Le marché de l’art en ligne
Le marché de l’art en ligne a pris la plus grosse part de 2020, observant sa plus grande croissance jamais enregistrée. Les ventes d’art en ligne ont doublé, à 12,4 millions de dollars l’année dernière, augmentant leur part de marché de moins de 10% (9% pour être exact), à 25%. Dans les secteurs des marchands et des foires, cette figure a triplé, de 13% à 39%, du au mouvement vers les salles d’exposition en ligne (« Online Viewing Rooms » ou « OVRs ») et les expositions virtuelles. Il est intéressant de noter que seulement 32% des ventes en ligne ont été effectuées par des nouveaux collectionneurs, une baisse comparé aux 57% enregistrés en 2019.
Capture d’écran de la salle d’exposition en ligne de la galerie Thaddaeus Ropac à Art Basel Hong Kong, Mars 2020. Fourni par Art Basel Hong Kong
Beaucoup d’entreprises on déclaré que leur objectif principal pour 2020 était de cultiver leur clientèle actuelle, ce qui démontre que les collectionneurs expérimentés ont découvert le marché de l’art en ligne (ainsi, ils ont saisi une plus grosse part du marché) tandis que les nouveaux collectionneurs (qui d’habitude sont plus inclinés vers le marché en ligne) ont absorbé une part moins importante l’année dernière. Bien que beaucoup aient du se résoudre à des ressources digitales pour acheter et vendre, les collectionneurs ont déclaré qu’ils préféraient de loin acheter et vendre de l’art en personne, avec 66% exprimant cette préférence. Malgré l’enthousiasme affiché par les collectionneurs vis-à-vis d’un retour aux modes physique de vente et d’achat dans le futur, beaucoup de commerces et de professionnels dans le monde de l’art ont déclaré qu’ils s’attendent à un maintien d’un système hybride en ligne/hors ligne post-COVID-19.
Impact économique
De manière générale, l’emploi dans l’industrie mondiale de l’art a subi une chute de 5% en 2020. Très peu d’entreprises ont eu la possibilité de s’élargir durant cette période, beaucoup on du recourir à des réduction d’effectifs, bien que la majorité aient réussi à se stabiliser. La plupart des entreprises dans l’art s’attendent à une stabilisation des taux d’emploi en 2021, et 39% ont annoncé qu’ils s’attendaient à une augmentation de la main d’œuvre. Les conséquences de la pandémie ont affecté les régions et populations distinctes de manières différentes, avec les personnes les plus économiquement vulnérables, les femmes, les jeunes, et les personnes sous contrats précaires, particulièrement affectées.

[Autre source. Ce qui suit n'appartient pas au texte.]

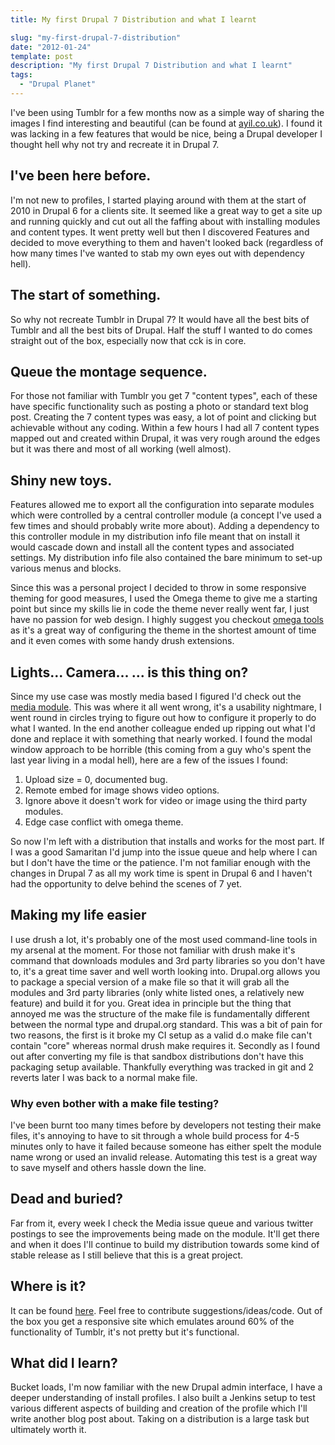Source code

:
 ```yaml
---
title: My first Drupal 7 Distribution and what I learnt

slug: "my-first-drupal-7-distribution"
date: "2012-01-24"
template: post
description: "My first Drupal 7 Distribution and what I learnt"
tags:
  - "Drupal Planet"
---
```

I've been using Tumblr for a few months now as a simple way of sharing the images I find interesting and beautiful (can be found at [ayil.co.uk](http://ayil.co.uk)). I found it was lacking in a few features that would be nice, being a Drupal developer I thought hell why not try and recreate it in Drupal 7.
## I've been here before.
I'm not new to profiles, I started playing around with them at the start of 2010 in Drupal 6 for a clients site. It seemed like a great way to get a site up and running quickly and cut out all the faffing about with installing modules and content types. It went pretty well but then I discovered Features and decided to move everything to them and haven't looked back (regardless of how many times I've wanted to stab my own eyes out with dependency hell).
## The start of something.
So why not recreate Tumblr in Drupal 7? It would have all the best bits of Tumblr and all the best bits of Drupal. Half the stuff I wanted to do comes straight out of the box, especially now that cck is in core.
## Queue the montage sequence.
For those not familiar with Tumblr you get 7 "content types", each of these have specific functionality such as posting a photo or standard text blog post. Creating the 7 content types was easy, a lot of point and clicking but achievable without any coding. Within a few hours I had all 7 content types mapped out and created within Drupal, it was very rough around the edges but it was there and most of all working (well almost).
## Shiny new toys.
Features allowed me to export all the configuration into separate modules which were controlled by a central controller module (a concept I've used a few times and should probably write more about). Adding a dependency to this controller module in my distribution info file meant that on install it would cascade down and install all the content types and associated settings. My distribution info file also contained the bare minimum to set-up various menus and blocks.

Since this was a personal project I decided to throw in some responsive theming for good measures, I used the Omega theme to give me a starting point but since my skills lie in code the theme never really went far, I just have no passion for web design. I highly suggest you checkout [omega tools](http://drupal.org/project/omega_tools) as it's a great way of configuring the theme in the shortest amount of time and it even comes with some handy drush extensions.
## Lights... Camera... ... is this thing on?
Since my use case was mostly media based I figured I'd check out the [media module](http://drupal.org/project/media). This was where it all went wrong, it's a usability nightmare, I went round in circles trying to figure out how to configure it properly to do what I wanted. In the end another colleague ended up ripping out what I'd done and replace it with something that nearly worked. I found the modal window approach to be horrible (this coming from a guy who's spent the last year living in a modal hell), here are a few of the issues I found:
1. Upload size = 0, documented bug.
2. Remote embed for image shows video options.
3. Ignore above it doesn't work for video or image using the third party modules.
4. Edge case conflict with omega theme.

So now I'm left with a distribution that installs and works for the most part. If I was a good Samaritan I'd jump into the issue queue and help where I can but I don't have the time or the patience. I'm not familiar enough with the changes in Drupal 7 as all my work time is spent in Drupal 6 and I haven't had the opportunity to delve behind the scenes of 7 yet.
## Making my life easier
I use drush a lot, it's probably one of the most used command-line tools in my arsenal at the moment. For those not familiar with drush make it's command that downloads modules and 3rd party libraries so you don't have to, it's a great time saver and well worth looking into. Drupal.org allows you to package a special version of a make file so that it will grab all the modules and 3rd party libraries (only white listed ones, a relatively new feature) and build it for you. Great idea in principle but the thing that annoyed me was the structure of the make file is fundamentally different between the normal type and drupal.org standard. This was a bit of pain for two reasons, the first is it broke my CI setup as a valid d.o make file can't contain "core" whereas normal drush make requires it. Secondly as I found out after converting my file is that sandbox distributions don't have this packaging setup available. Thankfully everything was tracked in git and 2 reverts later I was back to a normal make file.
### Why even bother with a make file testing?
I've been burnt too many times before by developers not testing their make files, it's annoying to have to sit through a whole build process for 4-5 minutes only to have it failed because someone has either spelt the module name wrong or used an invalid release. Automating this test is a great way to save myself and others hassle down the line.
## Dead and buried?
Far from it, every week I check the Media issue queue and various twitter postings to see the improvements being made on the module. It'll get there and when it does I'll continue to build my distribution towards some kind of stable release as I still believe that this is a great project.
## Where is it?
It can be found [here](http://drupal.org/sandbox/digital/1353814). Feel free to contribute suggestions/ideas/code. Out of the box you get a responsive site which emulates around 60% of the functionality of Tumblr, it's not pretty but it's functional.
## What did I learn?
Bucket loads, I'm now familiar with the new Drupal admin interface, I have a deeper understanding of install profiles. I also built a Jenkins setup to test various different aspects of building and creation of the profile which I'll write another blog post about. Taking on a distribution is a large task but ultimately worth it.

La Royal Academy of Arts à Londres est un des musées britanniques qui a du faire face à une vague de licenciements, ils ont du reconsidérer plus de 100 rôles.
Le monde de l’art est considéré comme une industrie avec un poids considérable, avec des grandes galeries et institutions collectant la plupart des profits et des bénéfices chaque année. Beaucoup suspectent que la pandémie a exacerbé cette polarisation entre les grandes organisations et les PME. Cependant, la pandémie a également provoqué un grand choc dans le marché en ce qui concerne la part du marché en ligne, prouvant que l’innovation et le progrès sont possibles dans un marché extrêmement traditionnel. La croissance du marché de l’art en ligne a permis le développement de nouveaux partenariats et collaborations, ce qui est perçu comme ayant créé un effet de démocratisation. Le défit pour les entreprises de l’industrie de l’art dans le futur, sera de capturer et de maintenir l’attention des collectionneurs, en particulier dans un espace digital saturé et homogène.